**Try it:**
Using the records below, transcribe word for word the stretch from the line that contains "version without cluster](#parallel-version-without-cluster)" through the line that contains "align=middle width=81.88917pt height=18.330015pt/></p>", both end lines included, and nothing else.

**Plain-text document sources:**
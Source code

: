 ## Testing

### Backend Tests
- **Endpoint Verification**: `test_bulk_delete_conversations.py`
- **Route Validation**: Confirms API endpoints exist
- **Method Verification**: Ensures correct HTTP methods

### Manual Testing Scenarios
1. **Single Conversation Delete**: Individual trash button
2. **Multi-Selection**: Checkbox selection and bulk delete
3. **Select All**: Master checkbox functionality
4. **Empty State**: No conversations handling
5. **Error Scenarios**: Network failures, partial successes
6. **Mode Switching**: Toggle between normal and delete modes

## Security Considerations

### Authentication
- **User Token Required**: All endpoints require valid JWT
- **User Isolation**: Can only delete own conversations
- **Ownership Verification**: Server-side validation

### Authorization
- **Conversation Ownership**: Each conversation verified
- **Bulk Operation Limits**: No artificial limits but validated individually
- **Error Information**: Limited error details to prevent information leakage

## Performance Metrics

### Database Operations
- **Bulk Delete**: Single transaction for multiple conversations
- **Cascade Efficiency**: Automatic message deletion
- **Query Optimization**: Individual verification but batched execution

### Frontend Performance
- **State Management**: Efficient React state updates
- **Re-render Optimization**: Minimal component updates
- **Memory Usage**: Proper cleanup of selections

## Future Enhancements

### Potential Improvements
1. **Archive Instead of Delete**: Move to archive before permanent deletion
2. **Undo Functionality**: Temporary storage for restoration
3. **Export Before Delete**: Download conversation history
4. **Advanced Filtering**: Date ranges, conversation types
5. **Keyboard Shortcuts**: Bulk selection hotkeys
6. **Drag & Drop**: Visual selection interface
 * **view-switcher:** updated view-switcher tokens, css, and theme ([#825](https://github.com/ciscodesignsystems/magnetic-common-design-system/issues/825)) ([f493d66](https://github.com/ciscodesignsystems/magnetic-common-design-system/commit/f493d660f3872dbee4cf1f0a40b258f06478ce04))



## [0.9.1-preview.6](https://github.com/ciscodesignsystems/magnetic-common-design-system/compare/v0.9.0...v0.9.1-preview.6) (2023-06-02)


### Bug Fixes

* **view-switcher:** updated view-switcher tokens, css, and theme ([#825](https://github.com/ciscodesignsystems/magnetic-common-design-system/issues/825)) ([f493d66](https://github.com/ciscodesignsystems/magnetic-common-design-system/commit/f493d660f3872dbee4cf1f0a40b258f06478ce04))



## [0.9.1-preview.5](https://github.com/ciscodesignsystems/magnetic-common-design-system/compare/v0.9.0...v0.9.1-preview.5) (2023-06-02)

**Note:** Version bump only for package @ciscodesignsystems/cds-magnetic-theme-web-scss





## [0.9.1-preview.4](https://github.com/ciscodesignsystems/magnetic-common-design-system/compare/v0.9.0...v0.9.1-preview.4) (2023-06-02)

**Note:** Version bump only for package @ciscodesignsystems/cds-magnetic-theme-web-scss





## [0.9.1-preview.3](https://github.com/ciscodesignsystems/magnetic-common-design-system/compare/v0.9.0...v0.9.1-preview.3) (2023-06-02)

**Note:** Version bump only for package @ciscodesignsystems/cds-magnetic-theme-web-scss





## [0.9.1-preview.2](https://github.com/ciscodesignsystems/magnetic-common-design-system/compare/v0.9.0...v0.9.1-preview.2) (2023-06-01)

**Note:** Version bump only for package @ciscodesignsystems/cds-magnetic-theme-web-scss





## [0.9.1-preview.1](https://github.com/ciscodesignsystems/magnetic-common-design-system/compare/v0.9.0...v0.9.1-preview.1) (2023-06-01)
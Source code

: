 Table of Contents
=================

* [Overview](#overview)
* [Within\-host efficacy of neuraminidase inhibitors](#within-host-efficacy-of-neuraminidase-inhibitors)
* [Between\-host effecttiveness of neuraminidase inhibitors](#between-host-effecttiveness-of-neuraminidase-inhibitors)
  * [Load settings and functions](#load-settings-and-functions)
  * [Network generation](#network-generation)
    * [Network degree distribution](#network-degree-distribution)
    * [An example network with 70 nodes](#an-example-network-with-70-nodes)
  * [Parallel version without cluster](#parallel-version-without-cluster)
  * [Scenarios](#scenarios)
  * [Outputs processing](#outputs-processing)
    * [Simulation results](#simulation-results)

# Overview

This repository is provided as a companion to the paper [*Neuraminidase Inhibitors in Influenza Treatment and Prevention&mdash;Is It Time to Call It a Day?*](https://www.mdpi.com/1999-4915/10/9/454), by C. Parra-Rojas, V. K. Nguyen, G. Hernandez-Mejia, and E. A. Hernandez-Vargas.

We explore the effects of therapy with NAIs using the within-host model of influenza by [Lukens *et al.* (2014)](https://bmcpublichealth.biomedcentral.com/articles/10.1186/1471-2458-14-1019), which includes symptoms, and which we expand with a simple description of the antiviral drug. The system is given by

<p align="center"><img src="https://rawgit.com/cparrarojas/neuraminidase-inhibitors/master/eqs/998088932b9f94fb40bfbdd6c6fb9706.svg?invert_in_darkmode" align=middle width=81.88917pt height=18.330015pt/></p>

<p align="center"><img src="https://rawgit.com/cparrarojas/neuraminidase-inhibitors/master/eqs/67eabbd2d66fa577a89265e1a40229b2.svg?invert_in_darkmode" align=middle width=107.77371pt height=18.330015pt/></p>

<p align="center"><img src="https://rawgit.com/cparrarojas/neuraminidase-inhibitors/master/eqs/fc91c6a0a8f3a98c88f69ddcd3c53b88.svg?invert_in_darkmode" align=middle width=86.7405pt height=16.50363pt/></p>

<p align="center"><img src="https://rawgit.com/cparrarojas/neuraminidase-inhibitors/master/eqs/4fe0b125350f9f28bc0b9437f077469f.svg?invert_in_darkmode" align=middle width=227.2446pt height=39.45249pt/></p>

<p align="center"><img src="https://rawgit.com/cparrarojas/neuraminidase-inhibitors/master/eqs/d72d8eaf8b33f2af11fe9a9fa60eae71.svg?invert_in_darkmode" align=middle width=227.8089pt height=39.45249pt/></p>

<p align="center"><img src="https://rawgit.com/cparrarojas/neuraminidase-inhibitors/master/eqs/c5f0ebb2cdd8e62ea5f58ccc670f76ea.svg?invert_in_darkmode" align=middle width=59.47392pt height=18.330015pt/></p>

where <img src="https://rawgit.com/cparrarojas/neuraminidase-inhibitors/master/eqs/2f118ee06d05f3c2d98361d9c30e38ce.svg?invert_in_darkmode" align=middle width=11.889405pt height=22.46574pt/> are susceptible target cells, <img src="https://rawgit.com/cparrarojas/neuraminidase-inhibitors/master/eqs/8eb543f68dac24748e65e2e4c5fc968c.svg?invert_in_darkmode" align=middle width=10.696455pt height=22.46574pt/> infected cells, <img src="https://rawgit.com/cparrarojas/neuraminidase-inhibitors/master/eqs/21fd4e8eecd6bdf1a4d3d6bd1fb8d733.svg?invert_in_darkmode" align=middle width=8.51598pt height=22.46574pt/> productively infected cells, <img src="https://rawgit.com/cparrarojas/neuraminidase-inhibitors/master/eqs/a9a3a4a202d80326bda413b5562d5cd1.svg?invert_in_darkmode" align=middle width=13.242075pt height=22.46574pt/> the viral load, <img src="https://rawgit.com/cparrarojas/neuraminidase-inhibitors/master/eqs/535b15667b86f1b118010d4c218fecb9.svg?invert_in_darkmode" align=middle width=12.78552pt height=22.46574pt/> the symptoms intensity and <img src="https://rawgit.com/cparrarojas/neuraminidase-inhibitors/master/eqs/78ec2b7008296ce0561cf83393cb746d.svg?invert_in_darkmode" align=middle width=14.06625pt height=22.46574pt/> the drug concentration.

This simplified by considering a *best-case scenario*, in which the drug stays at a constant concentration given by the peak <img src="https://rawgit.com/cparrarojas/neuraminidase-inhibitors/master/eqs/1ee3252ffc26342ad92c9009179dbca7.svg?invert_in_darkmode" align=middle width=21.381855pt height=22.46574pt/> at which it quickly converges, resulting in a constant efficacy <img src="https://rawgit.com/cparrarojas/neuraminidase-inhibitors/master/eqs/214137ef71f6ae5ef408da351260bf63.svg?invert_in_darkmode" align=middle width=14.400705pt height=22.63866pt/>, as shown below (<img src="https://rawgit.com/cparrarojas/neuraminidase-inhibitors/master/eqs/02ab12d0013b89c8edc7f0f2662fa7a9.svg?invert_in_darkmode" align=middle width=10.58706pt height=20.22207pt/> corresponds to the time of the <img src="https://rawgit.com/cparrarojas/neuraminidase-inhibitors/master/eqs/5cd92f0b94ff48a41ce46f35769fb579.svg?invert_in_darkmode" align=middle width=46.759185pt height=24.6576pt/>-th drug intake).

**Expected output:**
  * [Parallel version without cluster](#parallel-version-without-cluster)
  * [Scenarios](#scenarios)
  * [Outputs processing](#outputs-processing)
    * [Simulation results](#simulation-results)

# Overview

This repository is provided as a companion to the paper [*Neuraminidase Inhibitors in Influenza Treatment and Prevention&mdash;Is It Time to Call It a Day?*](https://www.mdpi.com/1999-4915/10/9/454), by C. Parra-Rojas, V. K. Nguyen, G. Hernandez-Mejia, and E. A. Hernandez-Vargas.

We explore the effects of therapy with NAIs using the within-host model of influenza by [Lukens *et al.* (2014)](https://bmcpublichealth.biomedcentral.com/articles/10.1186/1471-2458-14-1019), which includes symptoms, and which we expand with a simple description of the antiviral drug. The system is given by

<p align="center"><img src="https://rawgit.com/cparrarojas/neuraminidase-inhibitors/master/eqs/998088932b9f94fb40bfbdd6c6fb9706.svg?invert_in_darkmode" align=middle width=81.88917pt height=18.330015pt/></p>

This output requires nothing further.